ENTRE AMOUR ET MÉPRIS

En décrivant sa situation actuelle, elle évite d’utiliser les mots comme citoyenne : la Femme une fois écorchée de ce droit, plus tard ne l’acceptera jamais – dans son discours concernant la politique de l’Extermination existante dans les pays modernes elle n’hésite pourtant pas de citer les mots d’Emanuele Crialese, réalisateur du long-mètrage « Terraferma » (2012) : « Comme citoyen, je dis que ce qui se passe, en Méditerranée, est un génocide. On laisse mourir des gens dans la mer. Et la mer c’est pratique : ils disparaissent ».
BALLADYNA dit qu’elle pourrait voir les mots du réalisateur comme les siens - mais avec cette courte notion qu’elle ajoute : que la Méditerranée, c’est partout, et que la mer – c’est partout. Et que - pour que ce soit partout, il a suffi un niveau suffisant de la perversité des politiciens et : de la masse.
- « Est ce qu’on peut vivre comme un calme, sans engagement et en s’éclatant dans son bac à sable » – elle demande, - « …Pendant qu’on sait – qu’à côté, ce qui se passe - est un génocide ».
Elle stigmatise alors la masse – pour sa mollesse vis-à-vis des meurtres et des génocides se passant sous ses yeux, pour son obéissance, son opportunisme - et son calme des Inconscients.
Elle le fait le plus illico dans le texte « LA MASSE AVANCE » :

« La masse avance dans la rue comme un grand anguis fragilis.
La masse inonde la rue.
Ne sait rien et ne veut rien savoir.
La masse sait pourtant bien prendre le recul… !
La masse domptée, la masse amoutonnée, la masse -
celle qui ne va jamais représenter un danger pour le pouvoir… !
…La masse est hypoCRIte, la masse fuit chaque pensée sur sa propre hypoCRIsie.
La masse préfère ne pas penser, ne pas sentir et ne pas s’exprimer
sur les choses pas certaines et - dangereuses.
La masse est objective.
La masse inondant les rues du premier jour de la création de ce monde ne sait rien et ne veut rien savoir.
La masse va s’acheter la pizza dans la taverne à l’angle de la première rue à côté,
et va la consommer tranquillement et sans se poser des questions sur les détails de ce qui se passe sur cette terre.
- Seulement comme ça : à distance et sans engagement, on peut vraiment juger ce monde - dit la masse… !
(…)
Les Louves de cette terre savent pourtant que c’est un mensonge.
Encore un mensonge pour que ses concepteurs puissent conserver leur calme et l’opulence. 

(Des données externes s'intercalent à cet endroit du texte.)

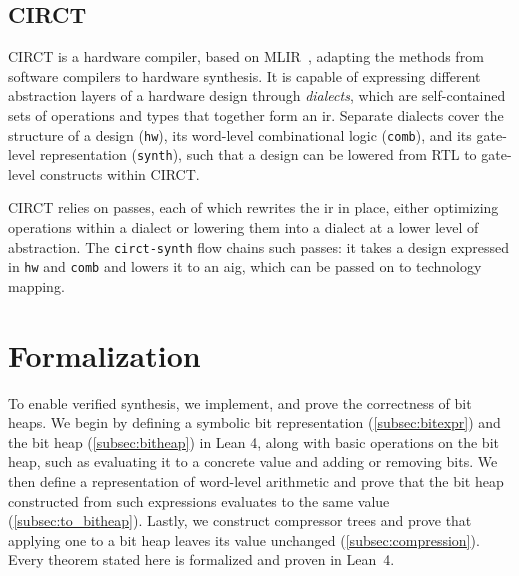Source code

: \documentclass[conference]{IEEEtran}
\theoremstyle{plain}
\theoremstyle{definition}
\begin{document}
\subsection{CIRCT}
\label{sec:circt}
CIRCT is a hardware compiler, based on MLIR~\cite{lattner2021mlir}, adapting the methods from software compilers to hardware synthesis.
It is capable of expressing different abstraction layers of a hardware design through \textit{dialects}, which
are self-contained sets of operations and types that together form an \ac{ir}.
Separate dialects cover the structure of a design (\texttt{hw}), its
word-level combinational logic (\texttt{comb}), and its gate-level representation (\texttt{synth}), such that a design
can be lowered from RTL to gate-level constructs within CIRCT.

CIRCT relies on passes, each of which rewrites the \ac{ir} in place, either optimizing operations within a
dialect or lowering them into a dialect at a lower level of abstraction.
The \texttt{circt-synth} flow chains such passes: it takes a design expressed in \texttt{hw} and \texttt{comb}
and lowers it to an \ac{aig}, which can be passed on to technology mapping.

\section{Formalization}\label{sec:formalization}

To enable verified synthesis, we implement, and prove the correctness of bit heaps.
We begin by defining a symbolic bit representation (\autoref{subsec:bitexpr}) and the bit heap (\autoref{subsec:bitheap}) in Lean 4,
along with basic operations on the bit heap, such as evaluating it to a concrete value and adding or removing bits.
We then define a representation of word-level arithmetic and prove that the bit heap
constructed from such expressions evaluates to the same value (\autoref{subsec:to_bitheap}).
Lastly, we construct compressor trees and prove that applying one to a bit heap leaves its value unchanged (\autoref{subsec:compression}).
Every theorem stated here is formalized and proven in Lean~4.
\end{document}
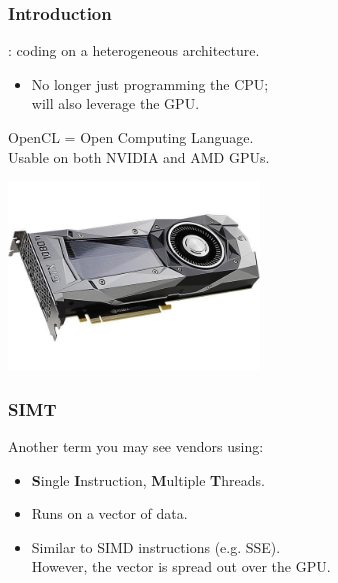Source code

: \begin{frame}
  \frametitle{Introduction}


     : coding on a heterogeneous architecture.
      \begin{itemize}
        \item No longer just programming the CPU;\\ will also leverage the GPU.
      \end{itemize}
      OpenCL = Open Computing Language.\\
      Usable on both NVIDIA and AMD GPUs.
      
    \begin{center}
	\includegraphics[width=0.5\textwidth]{images/gpu.jpg}
	\end{center}

\end{frame}

\begin{frame}
  \frametitle{SIMT}



  Another term you may see vendors using:

  \begin{itemize}
    \item {\bf S}ingle {\bf I}nstruction, {\bf M}ultiple {\bf T}hreads.
    \item Runs on a vector of data.
    \item Similar to SIMD instructions (e.g. SSE).\\
     However, the vector is spread out over the GPU.
  \end{itemize}

\end{frame}


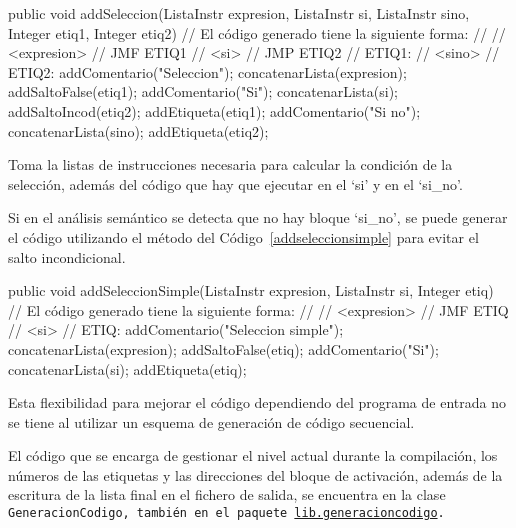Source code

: \begin{codigo}[style=java, caption={Método \url{lib.generacioncodigo.ListaInstr.addSeleccion}}, label={addseleccion}]
public void addSeleccion(ListaInstr expresion, ListaInstr si, ListaInstr sino, Integer etiq1, Integer etiq2) {
    // El código generado tiene la siguiente forma:
    //
    //			<expresion>
    //			JMF ETIQ1
    //			<si>
    //			JMP ETIQ2
    // ETIQ1:
    //			<sino>
    // ETIQ2:
    addComentario("Seleccion");
    concatenarLista(expresion);
    addSaltoFalse(etiq1);
    addComentario("Si");
    concatenarLista(si);
    addSaltoIncod(etiq2);
    addEtiqueta(etiq1);
    addComentario("Si no");
    concatenarLista(sino);
    addEtiqueta(etiq2);
}
\end{codigo}

Toma la listas de instrucciones necesaria para calcular la condición de la selección, además del código que hay que ejecutar en el `si' y en el `si\_no'.

Si en el análisis semántico se detecta que no hay bloque `si\_no', se puede generar el código utilizando el método del Código~\ref{addseleccionsimple} para evitar el salto incondicional.

\begin{codigo}[style=java, caption={Método \url{lib.generacioncodigo.ListaInstr.addSeleccionSimple}}, label={addseleccionsimple}]
public void addSeleccionSimple(ListaInstr expresion, ListaInstr si, Integer etiq) {
    // El código generado tiene la siguiente forma:
    //
    //			<expresion>
    //			JMF ETIQ
    //			<si>
    // ETIQ:
    addComentario("Seleccion simple");
    concatenarLista(expresion);
    addSaltoFalse(etiq);
    addComentario("Si");
    concatenarLista(si);
    addEtiqueta(etiq);
}
\end{codigo}

Esta flexibilidad para mejorar el código dependiendo del programa de entrada no se tiene al utilizar un esquema de generación de código secuencial.

El código que se encarga de gestionar el nivel actual durante la compilación, los números de las etiquetas y las direcciones del bloque de activación, además de la escritura de la lista final en el fichero de salida, se encuentra en la clase \tt{GeneracionCodigo}, también en el paquete \url{lib.generacioncodigo}.
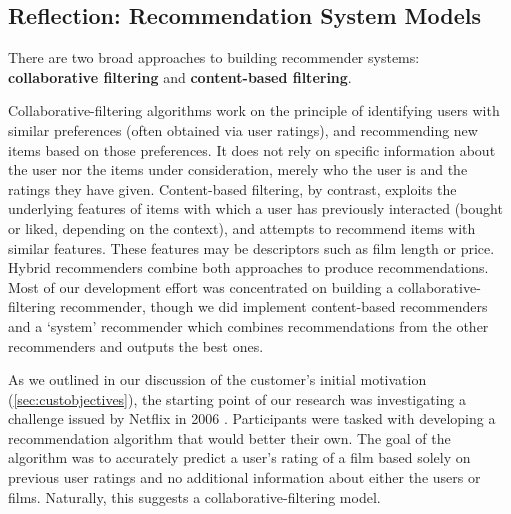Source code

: \documentclass{l3proj}
\begin{document}
\subsection{Reflection: Recommendation System Models}
\label{sec:modelreflection}

There are two broad approaches to building recommender systems: \textbf{collaborative filtering} and \textbf{content-based filtering}. 

Collaborative-filtering algorithms work on the principle of identifying users with similar preferences (often obtained via user ratings), and recommending new items based on those preferences. It does not rely on specific information about the user nor the items under consideration, merely who the user is and the ratings they have given. Content-based filtering, by contrast, exploits the underlying features of items with which a user has previously interacted (bought or liked, depending on the context), and attempts to recommend items with similar features. These features may be descriptors such as film length or price. Hybrid recommenders combine both approaches to produce recommendations. Most of our development effort was concentrated on building a collaborative-filtering recommender, though we did implement content-based recommenders and a `system' recommender which combines recommendations from the other recommenders and outputs the best ones. 

As we outlined in our discussion of the customer’s initial motivation (\ref{sec:custobjectives}), the starting point of our research was investigating a challenge issued by Netflix in 2006 \cite{NetflixPrize}. Participants were tasked with developing a recommendation algorithm that would better their own. The goal of the algorithm was to accurately predict a user's rating of a film based solely on previous user ratings and no additional information about either the users or films. Naturally, this suggests a collaborative-filtering model.
\end{document}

C’est  t o i, un méprisable, qui fait la masse… !
C’est  t o i  - un lâche… ! »
(EP « LA MASSE AVANCE », Believe Digital 2012, musique : L.O.U.P.) 

    
Dans le même album, elle crie aux Étrangers et Étrangères : « NE PRENEZ PAS CE BATEAU… ! », en prononçant ceux mots dans un chant portant le même titre que le cri lui-même, répété ici sans cesse, une vingtaine de fois pendant 4 minutes de la composition, finissant par les autres mots :
« NOUS ALLONS VOUS NOYER ».
Elle contrefait en cette façon le sens du vacarme piteux des nationalistes, des certains fonctionnaires des préfectures, des policiers en service aux institutions d’exclusion, et des auteurs des lois d’exclusion eux-mêmes : en bref de tous ceux dont elle parle clairement comme des arriérés et les rétrogradés, ceux dont le développement de la pensée n’a pas été apte de suivre celui des transformations de la planète - et qui n’ont pas pu apercevoir qu’en XXIème siècle le mot « pays » ne signifie pas de la même chose qu’il signifiait il y a 50, il y a 20 ans ou jadis.  
- « NE PRENEZ PAS CE BATEAU… ! » - elle hurle alors comme hurlent ceux obscurantistes & rétrogradés : et pour stigmatiser les obscurantistes & les rétrogradés. – « NOTRE pays est POUR NOUS… ! NOUS… ALLONS… VOUS… ».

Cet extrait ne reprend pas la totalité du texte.